As suggested by double headed arrows D the vibratory motion provided by each eccentrically weighted shaft acts directly on the basket sides 2,4 as the mass of shafts 12, 12a and associated weights 14 is positioned above respective basket sides. The eccentrically weighted shafts are each mounted so as to have the eccentric weighting in the plane of the corresponding first or second basket side as indicated by lines Z. In this example the centre of mass of each eccentrically weighted shaft is in the plane of the corresponding basket side.

The short shafts 12, 12a tend to produce less wear on bearings 16 as they are less prone to significant bending. Drive shaft 30 and associated universal joints provide a shaft drive arrangement that can be lightweight as it is not heavily loaded. Similarly housings 26 and 28 are not bearing a significant load and can be light, providing only separation of moving parts from an operator, for safety.

Figures 3a and 3b show in schematic elevation first and second sides 2, 4 of a shale shaker basket including a drive system 7 incorporating two of the drive arrangements of the type illustrated in figures 2a and 2b.

In this example the housings 24 of drive system 7 sit on (are bolted to) a lowered edge or platform 32 of each basket side 2,4 which in this example is towards the front, solids discharge end 34 of the basket, and somewhat further away from the rear, feed end 36. A first drive arrangement 37 has housings 24, 24a including eccentrically weighted shafts and coupled via a drive shaft in the same way as illustrated in figures 2a and 2b. Drive is provided by electric motor 18 and belt drive 20 located on basket side 4. The second drive arrangement 37a has housings 24b and 24c including eccentrically weighted shafts and coupled via a drive shaft in the same way as illustrated in figures 2a and 2b. Drive is provided by electric motor 22 and belt drive 20 located on basket side 2. In this example the second drive arrangement 37a is elevated by being mounted to the basket sides via platforms 38. Changing the relative positions of the drive arrangements along lowered edges 32 and/or their heights relative to each other can be used to adjust the vibratory motion (type and direction) imparted to the basket 1.

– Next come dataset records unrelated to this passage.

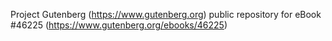 Project Gutenberg (https://www.gutenberg.org) public repository for eBook #46225 (https://www.gutenberg.org/ebooks/46225)
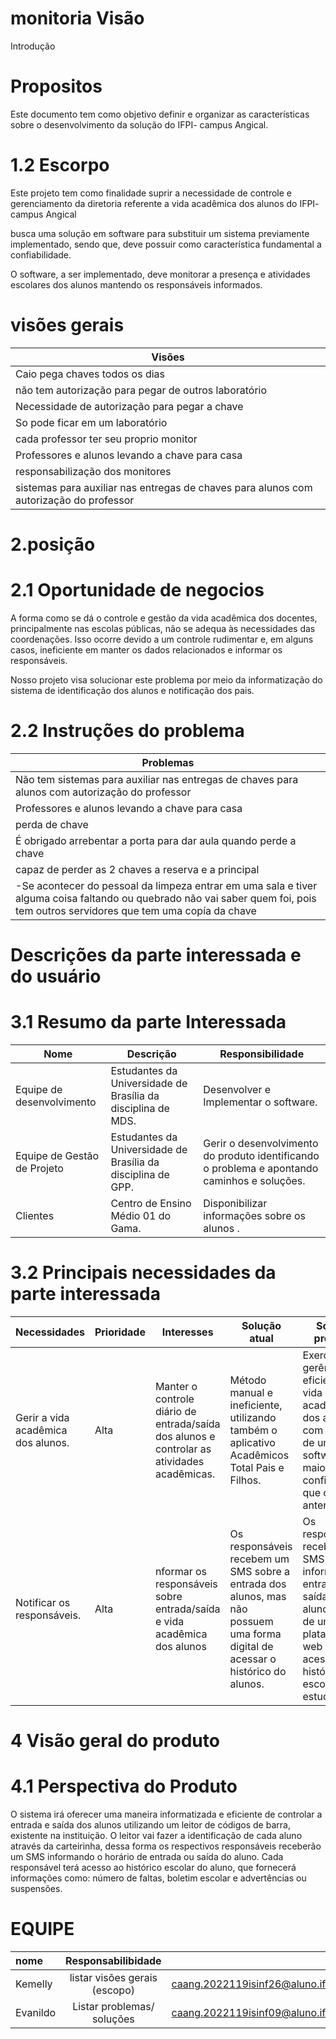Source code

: # monitoria Visão
Introdução

# Propositos

Este documento tem como objetivo definir e organizar as características sobre o desenvolvimento da solução do IFPI- campus Angical.

# 1.2 Escorpo
Este projeto tem como finalidade suprir a necessidade de controle e gerenciamento da diretoria referente a vida acadêmica dos alunos do IFPI- campus Angical

busca uma solução em software para substituir um sistema previamente implementado, sendo que, deve possuir como característica fundamental a confiabilidade.

O software, a ser implementado, deve monitorar a presença e atividades escolares dos alunos mantendo os responsáveis informados.

# visões gerais

| Visões  |
| --------------|
| Caio pega chaves todos os dias |
| não tem autorização para pegar de outros laboratório |
| Necessidade de autorização para pegar a chave |
| So pode ficar em um laboratório |
| cada professor ter seu proprio monitor |
| Professores e alunos levando a chave para casa |
| responsabilização dos monitores |
| sistemas para auxiliar nas entregas de chaves para alunos com autorização do professor |

# 2.posição
# 2.1 Oportunidade de negocios
A forma como se dá o controle e gestão da vida acadêmica dos docentes, principalmente nas escolas públicas, não se adequa às necessidades das coordenações. Isso ocorre devido a um controle rudimentar e, em alguns casos, ineficiente em manter os dados relacionados e informar os responsáveis.

Nosso projeto visa solucionar este problema por meio da informatização do sistema de identificação dos alunos e notificação dos pais.
# 2.2 Instruções do problema

| Problemas | 
| --------- |
| Não tem sistemas para auxiliar nas entregas de chaves para alunos com autorização do professor |
| Professores e alunos levando a chave para casa |
| perda de chave |
| É obrigado arrebentar a porta para dar aula quando perde a chave |
| capaz de perder as 2 chaves a reserva e a principal |
| -Se acontecer do pessoal da limpeza entrar em uma sala e tiver alguma coisa faltando ou quebrado não vai saber quem foi, pois tem outros servidores que tem uma copía da chave |

# Descrições da parte interessada e do usuário
# 3.1 Resumo da parte Interessada 
| Nome | Descrição | Responsibilidade
| --- | --- | --- |
| Equipe de desenvolvimento| Estudantes da Universidade de Brasília da disciplina de MDS.| Desenvolver e Implementar o software.
| Equipe de Gestão de Projeto | Estudantes da Universidade de Brasília da disciplina de GPP. | Gerir o desenvolvimento do produto identificando o problema e apontando caminhos e soluções.
| Clientes | Centro de Ensino Médio 01 do Gama. | Disponibilizar informações sobre os alunos .

# 3.2 Principais necessidades da parte interessada
| Necessidades | Prioridade | Interesses | Solução atual | Solução proposta
| ------------- | ------------- | ------------- | ------------- | -------------
| Gerir a vida acadêmica dos alunos. | Alta  | Manter o controle diário de entrada/saída dos alunos e controlar as atividades acadêmicas. | Método manual e ineficiente, utilizando também o aplicativo Acadêmicos Total Pais e Filhos. | Exercer uma gerência mais eficiente da vida acadêmica dos alunos com o auxílio de um software com maior confiabilidade que o sistema anterior.
| Notificar os responsáveis.  | Alta  | nformar os responsáveis sobre entrada/saída e vida acadêmica dos alunos | Os responsáveis recebem um SMS sobre a entrada dos alunos, mas não possuem uma forma digital de acessar o histórico do alunos. | Os responsáveis receberão um SMS informando a entrada e saída do aluno, além de uma plataforma web para acessar o histórico escolar do estudante.
# 4 Visão geral do produto
# 4.1 Perspectiva do Produto
O sistema irá oferecer uma maneira informatizada e eficiente de controlar a entrada e saída dos alunos utilizando um leitor de códigos de barra, existente na instituição. O leitor vai fazer a identificação de cada aluno através da carteirinha, dessa forma os respectivos responsáveis receberão um SMS informando o horário de entrada ou saída do aluno. Cada responsável terá acesso ao histórico escolar do aluno, que fornecerá informações como: número de faltas, boletim escolar e advertências ou suspensões.
# EQUIPE
| nome | Responsabilibidade |     E- mail | 
| :---         |     :---:      |          ---: |
| Kemelly    | listar visões gerais (escopo)     | caang.2022119isinf26@aluno.ifpi.edu.br   | 
| Evanildo   | Listar problemas/ soluções  | caang.2022119isinf09@aluno.ifpi.edu.br     |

Figures 4a and 4b show in more detailed perspective views from either side; a basket and drive system of the type depicted in figures 3a and 3b, to illustrate further the arrangements in a shale shaker basket 1 .

In figure 4a a first drive arrangement 37 of drive system 7 has housings 24, 24a including eccentrically weighted shafts and coupled via a drive shaft in tubular housing 26. Drive is provided by electric motor 18 and belt drive 20 (located in a housing 40) on basket side 4.

The second drive arrangement 37a has housings 24b and 24c including eccentrically weighted shafts and coupled via a drive shaft in a second tubular housing 26. Drive is provided by electric motor 22 and belt drive 20 (located in a second housing 40a) on basket side 2.

The eccentrically weighted shafts of the drive arrangements 37, 37a are transverse to the front to rear direction of the basket suggested by arrow Y and also substantially horizontal.

In this example the second drive arrangement 37a is elevated by being mounted to the basket sides via platforms 38. Changing the relative positions of the drive arrangements along lowered edges 32 and/or their heights relative to each other can be used to adjust the vibratory motion (type and direction) imparted to the basket 1 . In this example the drive arrangements 37, 37a are bolted to lowered edges 32 of basket 1.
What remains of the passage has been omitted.